The study randomized twenty-seven children with type 1 diabetes into two groups. One group received Glucose RapidSpray on an as-needed basis depending on hypoglycemic symptoms. The control group treated hypoglycemia using traditional methods that include sugar pills, fruit juice, and candies.
Investigators noted HbA1c, number and types of hypoglycemic episodes, compliance, and quality of life in the test subjects at the beginning of the study, at three months, and at the end of the study (six months).
The groups were similar in characteristics at the beginning of the study. At three months both groups showed a significant improvement in HbA1c, but improvement was similar between groups.
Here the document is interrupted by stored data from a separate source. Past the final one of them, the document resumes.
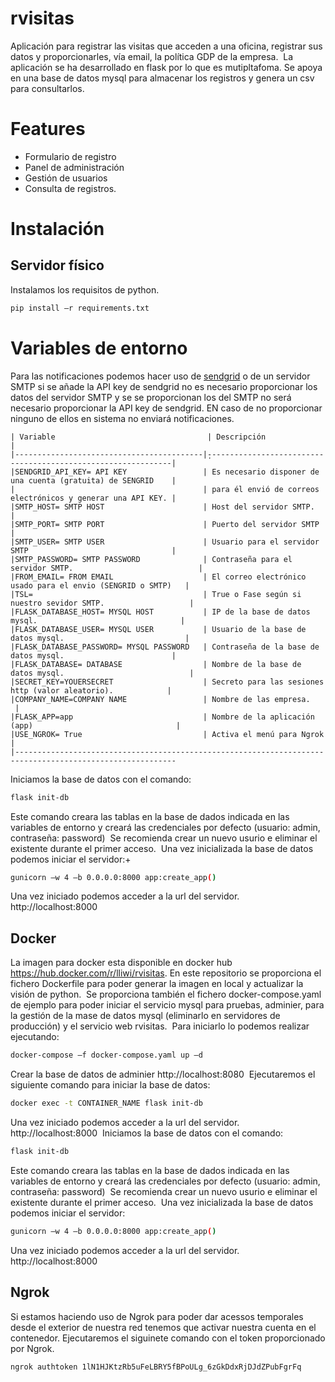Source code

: # rvisitas 
Aplicación para registrar las visitas que acceden a una oficina, registrar sus datos y proporcionarles, vía email, la política GDP de la empresa. 
La aplicación se ha desarrollado en flask por lo que es mutipltafoma. Se apoya en una base de datos mysql para almacenar los registros y genera un csv para consultarlos.

# Features
- Formulario de registro 
- Panel de administración
- Gestión de usuarios
- Consulta de registros.

# Instalación 
## Servidor físico 
Instalamos los requisitos de python. 
```bash 
pip install –r requirements.txt 
```
# Variables de entorno 

Para las notificaciones podemos hacer uso de [sendgrid](https://sendgrid.com/) o de un servidor SMTP si se añade la API key de sendgrid no es necesario proporcionar los datos del servidor SMTP y se se proporcionan los del SMTP no será necesario proporcionar la API key de sendgrid. EN caso de no proporcionar ninguno de ellos en sistema no enviará notificaciones.

```text 
| Variable                                  | Descripción                                                 | 
|------------------------------------------|̣̣̣--------------------------------------------------------------|
|SENDGRID_API_KEY= API KEY                 | Es necesario disponer de una cuenta (gratuita) de SENGRID    |
|                                          | para él envió de correos electrónicos y generar una API KEY. |
|SMTP_HOST= SMTP HOST                      | Host del servidor SMTP.                                      |
|SMTP_PORT= SMTP PORT                      | Puerto del servidor SMTP                                     |
|SMTP_USER= SMTP USER                      | Usuario para el servidor SMTP                                |
|SMTP_PASSWORD= SMTP PASSWORD              | Contraseña para el servidor SMTP.                            |
|FROM_EMAIL= FROM EMAIL                    | El correo electrónico usado para el envio (SENGRID o SMTP)   |
|TSL=                                      | True o Fase según si nuestro sevidor SMTP.                   |
|FLASK_DATABASE_HOST= MYSQL HOST           | IP de la base de datos mysql.                                |
|FLASK_DATABASE_USER= MYSQL USER           | Usuario de la base de datos mysql.                           |
|FLASK_DATABASE_PASSWORD= MYSQL PASSWORD   | Contraseña de la base de datos mysql.                        |
|FLASK_DATABASE= DATABASE                  | Nombre de la base de datos mysql.                            |
|SECRET_KEY=YOUERSECRET                    | Secreto para las sesiones http (valor aleatorio).            |
|COMPANY_NAME=COMPANY NAME                 | Nombre de las empresa.                                       |
|FLASK_APP=app                             | Nombre de la aplicación (app)                                |
|USE_NGROK= True                           | Activa el menú para Ngrok                                    |
|----------------------------------------------------------------------------------------------------------
```
Iniciamos la base de datos con el comando: 

```bash 
flask init-db 
```
Este comando creara las tablas en la base de dados indicada en las variables de entorno y creará las credenciales por defecto (usuario: admin, contraseña: password) 
Se recomienda crear un nuevo usurio e eliminar el existente durante el primer acceso. 
Una vez inicializada la base de datos podemos iniciar el servidor:+ 
```bash 
gunicorn –w 4 –b 0.0.0.0:8000 app:create_app() 
```
Una vez iniciado podemos acceder a la url del servidor. 
http://localhost:8000 

## Docker 
La imagen para docker esta disponible en docker hub https://hub.docker.com/r/lliwi/rvisitas.
En este repositorio se proporciona el fichero Dockerfile para poder generar la imagen en local y actualizar la visión de python. 
Se proporciona también el fichero docker-compose.yaml de ejemplo para poder iniciar el servicio mysql para pruebas, adminier, para la gestión de la mase de datos mysql (eliminarlo en servidores de producción) y el servicio web rvisitas. 
Para iniciarlo lo podemos realizar ejecutando: 
```bash 
docker-compose –f docker-compose.yaml up –d 
```
Crear la base de datos de adminier http://localhost:8080 
Ejecutaremos el siguiente comando para iniciar la base de datos: 
```bash 
docker exec -t CONTAINER_NAME flask init-db 
```
Una vez iniciado podemos acceder a la url del servidor. 
http://localhost:8000 
Iniciamos la base de datos con el comando: 
```bash 
flask init-db 
```
Este comando creara las tablas en la base de dados indicada en las variables de entorno y creará las credenciales por defecto (usuario: admin, contraseña: password) 
Se recomienda crear un nuevo usurio e eliminar el existente durante el primer acceso. 
Una vez inicializada la base de datos podemos iniciar el servidor:
```bash 
gunicorn –w 4 –b 0.0.0.0:8000 app:create_app() 
```
Una vez iniciado podemos acceder a la url del servidor. 
http://localhost:8000 

## Ngrok
Si estamos haciendo uso de Ngrok para poder dar acessos temporales desde el exterior de nuestra red tenemos que activar nuestra cuenta en el contenedor.
Ejecutaremos el siguinete comando con el token proporcionado por Ngrok.
```bash
ngrok authtoken 1lN1HJKtzRb5uFeLBRY5fBPoULg_6zGkDdxRjDJdZPubFgrFq
```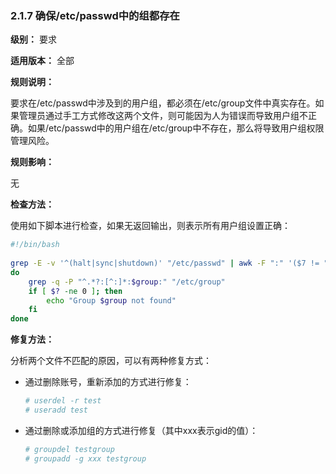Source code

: ### 2.1.7 确保/etc/passwd中的组都存在

**级别：** 要求

**适用版本：** 全部

**规则说明：** 

要求在/etc/passwd中涉及到的用户组，都必须在/etc/group文件中真实存在。如果管理员通过手工方式修改这两个文件，则可能因为人为错误而导致用户组不正确。如果/etc/passwd中的用户组在/etc/group中不存在，那么将导致用户组权限管理风险。

**规则影响：**

无

**检查方法：**

使用如下脚本进行检查，如果无返回输出，则表示所有用户组设置正确：

```bash
#!/bin/bash
  
grep -E -v '^(halt|sync|shutdown)' "/etc/passwd" | awk -F ":" '($7 != "/bin/false" && $7 != "/sbin/nologin") {print $4}' | while read group;
do
    grep -q -P "^.*?:[^:]*:$group:" "/etc/group"
    if [ $? -ne 0 ]; then
        echo "Group $group not found"
    fi
done
```

**修复方法：**

分析两个文件不匹配的原因，可以有两种修复方式：

- 通过删除账号，重新添加的方式进行修复：

  ```bash
  # userdel -r test
  # useradd test
  ```

- 通过删除或添加组的方式进行修复（其中xxx表示gid的值）：

  ```bash
  # groupdel testgroup
  # groupadd -g xxx testgroup
  ```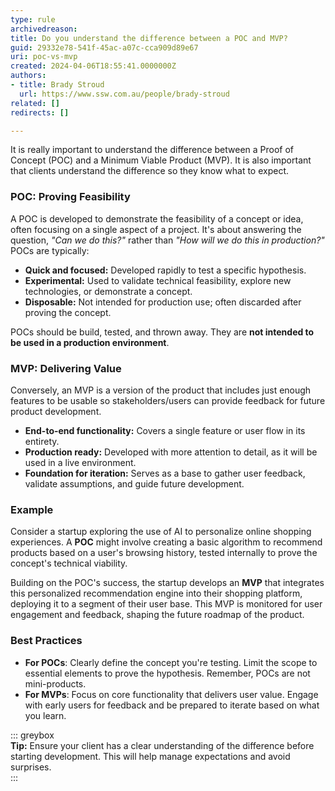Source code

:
 ```yaml
---
type: rule
archivedreason: 
title: Do you understand the difference between a POC and MVP?
guid: 29332e78-541f-45ac-a07c-cca909d89e67
uri: poc-vs-mvp
created: 2024-04-06T18:55:41.0000000Z
authors:
- title: Brady Stroud
  url: https://www.ssw.com.au/people/brady-stroud
related: []
redirects: []

---
```


It is really important to understand the difference between a Proof of Concept (POC) and a Minimum Viable Product (MVP). It is also important that clients understand the difference so they know what to expect.

<!--endintro-->

### POC: Proving Feasibility

A POC is developed to demonstrate the feasibility of a concept or idea, often focusing on a single aspect of a project. It's about answering the question, _"Can we do this?"_ rather than _"How will we do this in production?"_ POCs are typically:

* **Quick and focused:** Developed rapidly to test a specific hypothesis.
* **Experimental:** Used to validate technical feasibility, explore new technologies, or demonstrate a concept.
* **Disposable:** Not intended for production use; often discarded after proving the concept.

POCs should be build, tested, and thrown away. They are **not intended to be used in a production environment**.

### MVP: Delivering Value

Conversely, an MVP is a version of the product that includes just enough features to be usable so stakeholders/users can provide feedback for future product development.

* **End-to-end functionality:** Covers a single feature or user flow in its entirety.
* **Production ready:** Developed with more attention to detail, as it will be used in a live environment.
* **Foundation for iteration:** Serves as a base to gather user feedback, validate assumptions, and guide future development.

### Example

Consider a startup exploring the use of AI to personalize online shopping experiences. A **POC** might involve creating a basic algorithm to recommend products based on a user's browsing history, tested internally to prove the concept's technical viability.

Building on the POC's success, the startup develops an **MVP** that integrates this personalized recommendation engine into their shopping platform, deploying it to a segment of their user base. This MVP is monitored for user engagement and feedback, shaping the future roadmap of the product.

### Best Practices

* **For POCs**: Clearly define the concept you're testing. Limit the scope to essential elements to prove the hypothesis. Remember, POCs are not mini-products.
* **For MVPs**: Focus on core functionality that delivers user value. Engage with early users for feedback and be prepared to iterate based on what you learn.

::: greybox  
**Tip:** Ensure your client has a clear understanding of the difference before starting development. This will help manage expectations and avoid surprises.  
:::
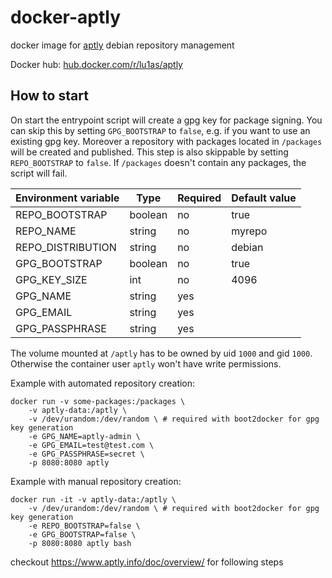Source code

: # docker-aptly

docker image for [aptly](https://www.aptly.info/) debian repository management

Docker hub: [hub.docker.com/r/lu1as/aptly](https://hub.docker.com/r/lu1as/aptly)

## How to start

On start the entrypoint script will create a gpg key for package signing. You can skip this by setting `GPG_BOOTSTRAP` to `false`, e.g. if you want to use an existing gpg key.
Moreover a repository with packages located in `/packages` will be created and published. This step is also skippable by setting `REPO_BOOTSTRAP` to `false`. If `/packages` doesn't contain any packages, the script will fail.

|Environment variable|Type|Required|Default value|
|-|-|-|-|
|REPO_BOOTSTRAP|boolean|no|true|
|REPO_NAME|string|no|myrepo|
|REPO_DISTRIBUTION|string|no|debian|
|GPG_BOOTSTRAP|boolean|no|true|
|GPG_KEY_SIZE|int|no|4096|
|GPG_NAME|string|yes||
|GPG_EMAIL|string|yes||
|GPG_PASSPHRASE|string|yes||

The volume mounted at `/aptly` has to be owned by uid `1000` and gid `1000`. Otherwise the container user `aptly` won't have write permissions.

Example with automated repository creation:
```shell
docker run -v some-packages:/packages \
    -v aptly-data:/aptly \
    -v /dev/urandom:/dev/random \ # required with boot2docker for gpg key generation
    -e GPG_NAME=aptly-admin \
    -e GPG_EMAIL=test@test.com \
    -e GPG_PASSPHRASE=secret \
    -p 8080:8080 aptly
```

Example with manual repository creation:
```shell
docker run -it -v aptly-data:/aptly \
    -v /dev/urandom:/dev/random \ # required with boot2docker for gpg key generation
    -e REPO_BOOTSTRAP=false \
    -e GPG_BOOTSTRAP=false \
    -p 8080:8080 aptly bash
```

checkout https://www.aptly.info/doc/overview/ for following steps
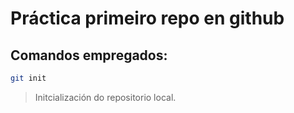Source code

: # Práctica primeiro repo en github

## Comandos empregados:

```bash
git init
```
> Initcialización do repositorio local.

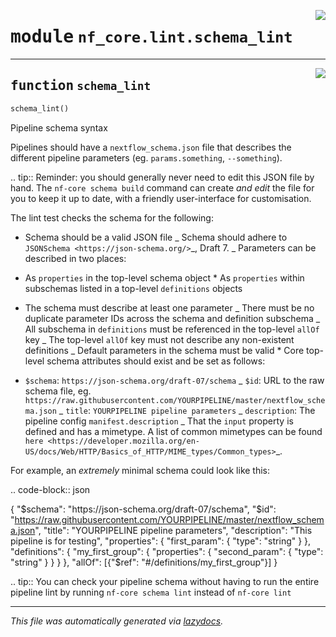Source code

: <!-- markdownlint-disable -->

<a href="../../../../../../tools/nf_core/lint/schema_lint.py#L0"><img align="right" style="float:right;" src="https://img.shields.io/badge/-source-cccccc?style=flat-square"></a>

# <kbd>module</kbd> `nf_core.lint.schema_lint`

---

<a href="../../../../../../tools/nf_core/lint/schema_lint.py#L6"><img align="right" style="float:right;" src="https://img.shields.io/badge/-source-cccccc?style=flat-square"></a>

## <kbd>function</kbd> `schema_lint`

```python
schema_lint()
```

Pipeline schema syntax

Pipelines should have a `nextflow_schema.json` file that describes the different pipeline parameters (eg. `params.something`, `--something`).

.. tip:: Reminder: you should generally never need to edit this JSON file by hand. The `nf-core schema build` command can create _and edit_ the file for you to keep it up to date, with a friendly user-interface for customisation.

The lint test checks the schema for the following:

- Schema should be a valid JSON file _ Schema should adhere to `JSONSchema <https://json-schema.org/>`\_, Draft 7. _ Parameters can be described in two places:

- As `properties` in the top-level schema object \* As `properties` within subschemas listed in a top-level `definitions` objects

- The schema must describe at least one parameter _ There must be no duplicate parameter IDs across the schema and definition subschema _ All subschema in `definitions` must be referenced in the top-level `allOf` key _ The top-level `allOf` key must not describe any non-existent definitions _ Default parameters in the schema must be valid \* Core top-level schema attributes should exist and be set as follows:

- `$schema`: `https://json-schema.org/draft-07/schema` _ `$id`: URL to the raw schema file, eg. `https://raw.githubusercontent.com/YOURPIPELINE/master/nextflow_schema.json` _ `title`: `YOURPIPELINE pipeline parameters` _ `description`: The pipeline config `manifest.description` _ That the `input` property is defined and has a mimetype. A list of common mimetypes can be found `here <https://developer.mozilla.org/en-US/docs/Web/HTTP/Basics_of_HTTP/MIME_types/Common_types>`\_.

For example, an _extremely_ minimal schema could look like this:

.. code-block:: json

{ "$schema": "https://json-schema.org/draft-07/schema",  "$id": "https://raw.githubusercontent.com/YOURPIPELINE/master/nextflow_schema.json", "title": "YOURPIPELINE pipeline parameters", "description": "This pipeline is for testing", "properties": { "first_param": { "type": "string" } }, "definitions": { "my_first_group": { "properties": { "second_param": { "type": "string" } } } }, "allOf": [{"$ref": "#/definitions/my_first_group"}] }

.. tip:: You can check your pipeline schema without having to run the entire pipeline lint by running `nf-core schema lint` instead of `nf-core lint`

---

_This file was automatically generated via [lazydocs](https://github.com/ml-tooling/lazydocs)._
However, at six months there was a statistically significant difference in the improvement of the A1c in the Glucose RapidSpray-treated group compared with the control group (0.98% vs. 0.60% difference, respectively, p<0.02). Those receiving treatment through Glucose RapidSpray also had a tendency towards for fewer hypoglycemic episodes during the day (p=0.09). Children appeared to comply with GRS treatment more readily, and parents felt more comfortable managing hypoglycemic episodes using the device compared with conventional sources of glucose.
Presented at the 44th annual meeting of the European Association for the Study of Diabetes (EASD). The abstract, entitled, “Glucose RapidSpray™ for a New Management of Hypoglycemia in Children up to 5 Years of Age with Type 1 Diabetes.”